Exporting them as TSV and turning them into a poor man's database, extracting the titles and sorting them using the standard sort on Linux and putting a line number on the output gives this:

$ cat /tmp/lt.rdb | perl /tmp/row Tag_List mat '/;Russian;/' | perl /tmp/column Title | perl /tmp/headchg --delete | sort | nl -w1 -nln
1 4 russiske tekster
2 4 russiske tekster, gloser
3 Dansk-russisk Lommeordbog
4 Dansk-russisk ordbog
5 De russiske bevægelsesverber
6 Kammerater : båndmanuskript
7 Learning Russian, 1
8 Learning Russian, 2
9 Learning Russian, 3
10 Learning Russian, 4
11 Lette overgangstekster. Moderne russisk
12 Lærebog i Russisk for Begyndere : Grammatik, Læsebog, Glossar
13 Practical Russian
14 Russisk
15 Russisk-dansk ordbog
16 Russiske sprogøvelser
17 Russisk for alle
18 Russisk Grammatik
19 Russisk grundgrammatik
20 Russisk, I
21 Russisk parlør
22 Russisk på en anden måde = Русский язык по-другому
23 Sovjetisk satire
24 Trojka 1, Tekstbog
25 Trojka 1, Øvebog
26 Trojka 2, Tekstbog
27 Trojka 2, Øvebog
28 Карманный датско-русский и русско-датский словарь
29 Русско-англо-немецко-французский математический словарь
30 Спасибо за внимание
31 Спасибо за внимание
32 Толковый математический словарь
33 Учебник Руссково языка

which looks as what we want.
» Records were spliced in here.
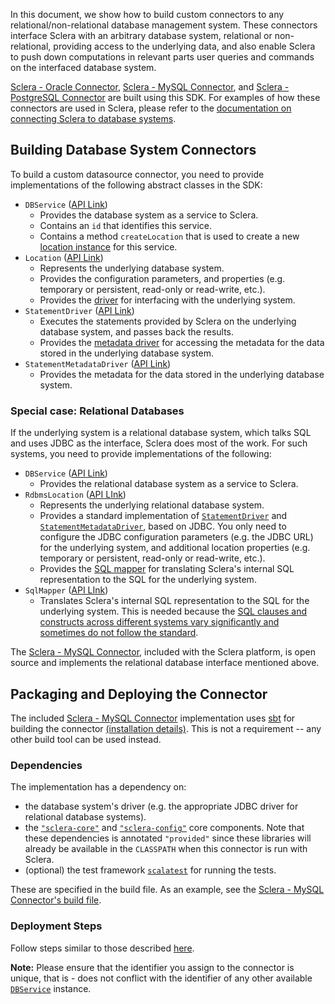 In this document, we show how to build custom connectors to any relational/non-relational database management system. These connectors interface Sclera with an arbitrary database system, relational or non-relational, providing access to the underlying data, and also enable Sclera to push down computations in relevant parts user queries and commands on the interfaced database system.

[Sclera - Oracle Connector](../setup/components.md#sclera-oracle), [Sclera - MySQL Connector](../setup/components.md#sclera-mysql), and [Sclera - PostgreSQL Connector](../setup/components.md#sclera-postgresql) are built using this SDK.  For examples of how these connectors are used in Sclera, please refer to the [documentation on connecting Sclera to database systems](../setup/dbms.md).

## Building Database System Connectors

To build a custom datasource connector, you need to provide implementations of the following abstract classes in the SDK:

- <a class="anchor" name="dbservice"></a> `DBService` ([API Link](/api/sclera-core/com/scleradb/dbms/service/DBService.html))
    - Provides the database system as a service to Sclera.
    - Contains an `id` that identifies this service.
    - Contains a method `createLocation` that is used to create a new [location instance](#location) for this service.
- <a class="anchor" name="location"></a> `Location` ([API Link](/api/sclera-core/com/scleradb/dbms/location/Location.html))
    - Represents the underlying database system.
    - Provides the configuration parameters, and properties (e.g. temporary or persistent, read-only or read-write, etc.).
    - Provides the [driver](#statementdriver) for interfacing with the underlying system.
- <a class="anchor" name="statementdriver"></a> `StatementDriver` ([API Link](/api/sclera-core/com/scleradb/dbms/driver/StatementDriver.html))
    - Executes the statements provided by Sclera on the underlying database system, and passes back the results.
    - Provides the [metadata driver](#statementmetadatadriver) for accessing the metadata for the data stored in the underlying database system.
- <a class="anchor" name="statementmetadatadriver"></a> `StatementMetadataDriver` ([API Link](/api/sclera-core/com/scleradb/dbms/driver/StatementMetadataDriver.html))
    - Provides the metadata for the data stored in the underlying database system.

### Special case: Relational Databases
If the underlying system is a relational database system, which talks SQL and uses JDBC as the interface, Sclera does most of the work. For such systems, you need to provide implementations of the following:

- <a class="anchor" name="dbservice"></a> `DBService` ([API Link](/api/sclera-core/com/scleradb/dbms/service/DBService.html))
    - Provides the relational database system as a service to Sclera.
- <a class="anchor" name="rdbmslocation"></a> `RdbmsLocation` ([API LInk](/api/sclera-core/com/scleradb/dbms/rdbms/location/RdbmsLocation.html))
    - Represents the underlying relational database system.
    - Provides a standard implementation of [`StatementDriver`](#statementdriver) and [`StatementMetadataDriver`](#statementmetadatadriver), based on JDBC. You only need to configure the JDBC configuration parameters (e.g. the JDBC URL) for the underlying system, and additional location properties (e.g. temporary or persistent, read-only or read-write, etc.).
    - Provides the [SQL mapper](#sqlmapper) for translating Sclera's internal SQL representation to the SQL for the underlying system.
- <a class="anchor" name="sqlmapper"></a> `SqlMapper` ([API LInk](/api/sclera-core/com/scleradb/sql/mapper/SqlMapper.html))
    - Translates Sclera's internal SQL representation to the SQL for the underlying system. This is needed because the [SQL clauses and constructs across different systems vary significantly and sometimes do not follow the standard](http://troels.arvin.dk/db/rdbms/).

The [Sclera - MySQL Connector](../setup/components.md#sclera-mysql), included with the Sclera platform, is open source and implements the relational database interface mentioned above.
 
## Packaging and Deploying the Connector

The included [Sclera - MySQL Connector](../setup/components.md#sclera-mysql) implementation uses [sbt](http://www.scala-sbt.org) for building the connector [(installation details)](http://www.scala-sbt.org/release/docs/Getting-Started/Setup.html#installing-sbt). This is not a requirement -- any other build tool can be used instead.

### Dependencies

The implementation has a dependency on:

- the database system's driver (e.g. the appropriate JDBC driver for relational database systems).
- the [`"sclera-core"`](../setup/components.md#sclera-core) and [`"sclera-config"`](../setup/components.md#sclera-config) core components. Note that these dependencies is annotated `"provided"` since these libraries will already be available in the `CLASSPATH` when this connector is run with Sclera.
- (optional) the test framework [`scalatest`](http://www.scalatest.org/) for running the tests.

These are specified in the build file. As an example, see the [Sclera - MySQL Connector's build file](https://github.com/scleradb/sclera-plugin-mysql/blob/master/build.sbt).

### Deployment Steps

Follow steps similar to those described [here](../sdk/sdkextdataaccess.md#deployment-steps).

**Note:** Please ensure that the identifier you assign to the connector is unique, that is - does not conflict with the identifier of any other available [`DBService`](#dbservice) instance.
So where does the weird sorting in the Catalogue view come from?

24bnielsen
Modifié : Fév 27, 2021, 9:01 am

More facts: All my cyrillic titles sort exactly between the last D* and the first E* title.

Idea? Look at byte sequences for various encodings ot unicode. utf-8 / utf-16 encodings? Nope.

It looks more like some "clever" coding in LT gone bad, IMHO.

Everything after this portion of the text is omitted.